Without the images, reproduce each line of the material exactly.
Material for this task: Begin
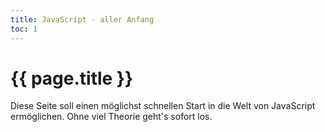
 ```yaml
---
title: JavaScript - aller Anfang
toc: 1
---
```

# {{ page.title }}

Diese Seite soll einen möglichst schnellen Start in die Welt von JavaScript ermöglichen.
Ohne viel Theorie geht's sofort los.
Material for this task: End
* **Exercise result**
 ```yaml
---
title: JavaScript - aller Anfang
toc: 1
---
```

# {{ page.title }}

Diese Seite soll einen möglichst schnellen Start in die Welt von JavaScript ermöglichen.
Ohne viel Theorie geht's sofort los.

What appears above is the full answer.